# Does the set $H=\{1,4,7,13\}$ with modulo $15$ multiplication, $\otimes_{15}$, create a group?

Does the set $$H=\{1,4,7,13\}$$ with modulo $$15$$ multiplication, $$\otimes_{15}$$, create a group?

$$\begin{array}{|r|c|c|c|} \hline \otimes_{15} & 1 & 4 & 7 & 13\\ \hline 1 & 1 & 4 & 7 & 13\\ \hline 4 & 4 & 1 & 13 & 7\\ \hline 7 & 7 & 13 & 4 & 1\\ \hline 13 & 13 & 7 & 1 & 4\\ \hline \end{array}$$

I learned that I have to make a table. What can I read from it?

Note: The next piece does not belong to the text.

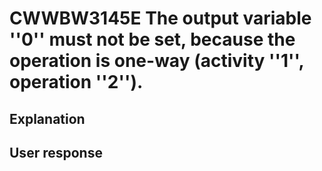 # CWWBW3145E The output variable ''0'' must not be set, because the operation is one-way (activity ''1'', operation ''2'').

## Explanation

## User response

You just need to verify the axioms of the definition of a group for $$\mathscr{H}=(H, \otimes_{15}).$$

The set $$H$$ is closed under $$\otimes_{15}$$ by inspection of the multiplication table. (It satisfies the Latin square property.)

The identity is $$1$$.

The inverse of $$4$$ is itself. The inverse of $$7$$ is $$13$$ and vice versa.

Associativity of $$\otimes_{15}$$ is inherited from that of ordinary multiplication.

Hence $$\mathscr{H}$$ is a group.

• is there a different approach to this task without using the table? – vmahth1 Oct 9 at 9:08
• @vmahth1: see my answer – J. W. Tanner Oct 9 at 23:00

Yes, it is the subgroup of the group of units modulo $$15$$ that is generated by $$7$$ (or $$13$$).